▶ WORK TO COMPLETE:
Your answer should be a single number: the count of lines in the listing that contain "style".
** DATA TO USE follows **
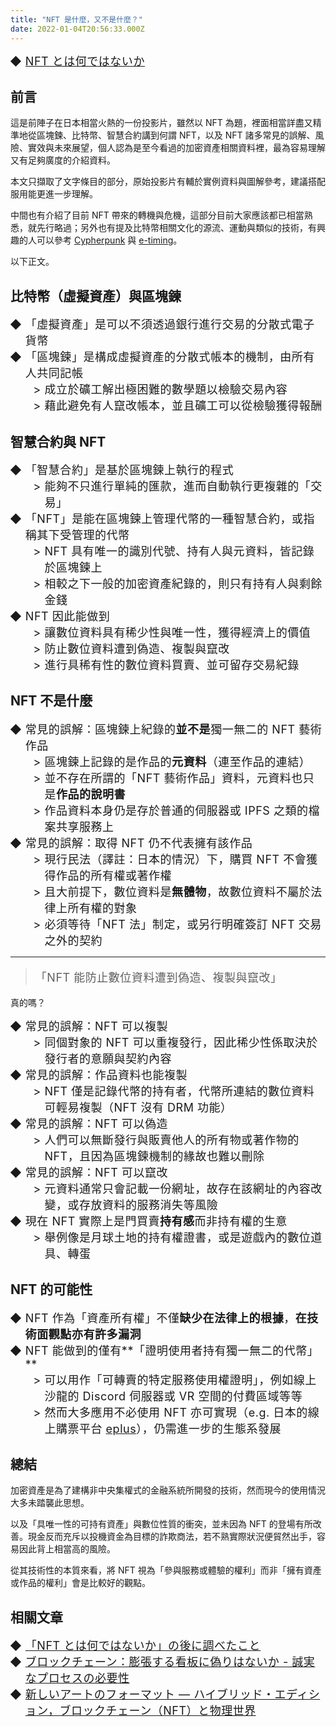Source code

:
 ```yaml
---
title: "NFT 是什麼，又不是什麼？"
date: 2022-01-04T20:56:33.000Z
---
```


<style>
li,
blockquote p {
  font-size: 1.125rem;
  letter-spacing: 0.0325rem;
}
blockquote + p {
  padding-top: 0px;
}
ul {
  list-style-type: '◆ ';
}
ul li ul {
  list-style-type: '> ';
}
</style>

- [NFT とは何ではないか](https://speakerdeck.com/okapies/nfttohahe-dehanaika)

## 前言

這是前陣子在日本相當火熱的一份投影片，雖然以 NFT 為題，裡面相當詳盡又精準地從區塊鍊、比特幣、智慧合約講到何謂 NFT，以及 NFT 諸多常見的誤解、風險、實效與未來展望，個人認為是至今看過的加密資產相關資料裡，最為容易理解又有足夠廣度的介紹資料。

本文只擷取了文字條目的部分，原始投影片有輔於實例資料與圖解參考，建議搭配服用能更進一步理解。

中間也有介紹了目前 NFT 帶來的轉機與危機，這部分目前大家應該都已相當熟悉，就先行略過；另外也有提及比特幣相關文化的源流、運動與類似的技術，有興趣的人可以參考 [Cypherpunk](https://en.wikipedia.org/wiki/Cypherpunk) 與 [e-timing](https://www.e-timing.ne.jp/)。

以下正文。

## 比特幣（虛擬資產）與區塊鍊

- 「虛擬資產」是可以不須透過銀行進行交易的分散式電子貨幣
- 「區塊鍊」是構成虛擬資產的分散式帳本的機制，由所有人共同記帳
  - 成立於礦工解出極困難的數學題以檢驗交易內容
  - 藉此避免有人竄改帳本，並且礦工可以從檢驗獲得報酬

## 智慧合約與 NFT

- 「智慧合約」是基於區塊鍊上執行的程式
  - 能夠不只進行單純的匯款，進而自動執行更複雜的「交易」
- 「NFT」是能在區塊鍊上管理代幣的一種智慧合約，或指稱其下受管理的代幣
  - NFT 具有唯一的識別代號、持有人與元資料，皆記錄於區塊鍊上
  - 相較之下一般的加密資產紀錄的，則只有持有人與剩餘金錢
- NFT 因此能做到
  - 讓數位資料具有稀少性與唯一性，獲得經濟上的價值
  - 防止數位資料遭到偽造、複製與竄改
  - 進行具稀有性的數位資料買賣、並可留存交易紀錄

## NFT 不是什麼

- 常見的誤解：區塊鍊上紀錄的**並不是**獨一無二的 NFT 藝術作品
  - 區塊鍊上記錄的是作品的**元資料**（連至作品的連結）
  - 並不存在所謂的「NFT 藝術作品」資料，元資料也只是**作品的說明書**
  - 作品資料本身仍是存於普通的伺服器或 IPFS 之類的檔案共享服務上
- 常見的誤解：取得 NFT 仍不代表擁有該作品
  - 現行民法（譯註：日本的情況）下，購買 NFT 不會獲得作品的所有權或著作權
  - 且大前提下，數位資料是**無體物**，故數位資料不屬於法律上所有權的對象
  - 必須等待「NFT 法」制定，或另行明確簽訂 NFT 交易之外的契約

---

> 「NFT 能防止數位資料遭到偽造、複製與竄改」

真的嗎？

- 常見的誤解：NFT 可以複製
  - 同個對象的 NFT 可以重複發行，因此稀少性係取決於發行者的意願與契約內容
- 常見的誤解：作品資料也能複製
  - NFT 僅是記錄代幣的持有者，代幣所連結的數位資料可輕易複製（NFT 沒有 DRM 功能）
- 常見的誤解：NFT 可以偽造
  - 人們可以無斷發行與販賣他人的所有物或著作物的 NFT，且因為區塊鍊機制的緣故也難以刪除
- 常見的誤解：NFT 可以竄改
  - 元資料通常只會記載一份網址，故存在該網址的內容改變，或存放資料的服務消失等風險
- 現在 NFT 實際上是門買賣**持有感**而非持有權的生意
  - 舉例像是月球土地的持有權證書，或是遊戲內的數位道具、轉蛋

## NFT 的可能性

- NFT 作為「資產所有權」不僅**缺少在法律上的根據**，**在技術面觀點亦有許多漏洞**
- NFT 能做到的僅有**「證明使用者持有獨一無二的代幣」**
  - 可以用作「可轉賣的特定服務使用權證明」，例如線上沙龍的 Discord 伺服器或 VR 空間的付費區域等等
  - 然而大多應用不必使用 NFT 亦可實現（e.g. 日本的線上購票平台 [eplus](https://eplus.jp/)），仍需進一步的生態系發展

## 總結

加密資產是為了建構非中央集權式的金融系統所開發的技術，然而現今的使用情況大多未踏襲此思想。

以及「具唯一性的可持有資產」與數位性質的衝突，並未因為 NFT 的登場有所改善。現金反而充斥以投機資金為目標的詐欺商法，若不熟實際狀況便貿然出手，容易因此背上相當高的風險。

從其技術性的本質來看，將 NFT 視為「參與服務或體驗的權利」而非「擁有資產或作品的權利」會是比較好的觀點。

## 相關文章

- [「NFT とは何ではないか」の後に調べたこと](https://togetter.com/li/1823914)
- [ブロックチェーン：膨張する看板に偽りはないか - 誠実なプロセスの必要性](https://shanematsuo.medium.com/%E3%83%96%E3%83%AD%E3%83%83%E3%82%AF%E3%83%81%E3%82%A7%E3%83%BC%E3%83%B3-%E8%86%A8%E5%BC%B5%E3%81%99%E3%82%8B%E7%9C%8B%E6%9D%BF%E3%81%AB%E5%81%BD%E3%82%8A%E3%81%AF%E3%81%AA%E3%81%84%E3%81%8B-%E8%AA%A0%E5%AE%9F%E3%81%AA%E3%83%97%E3%83%AD%E3%82%BB%E3%82%B9%E3%81%AE%E5%BF%85%E8%A6%81%E6%80%A7-fe9f5d38eb37)
- [新しいアートのフォーマット ― ハイブリッド・エディション，ブロックチェーン（NFT）と物理世界](https://goh.works/ja/post/10299/)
** End of DATA TO USE **
▶ TASK SOLUTION:
4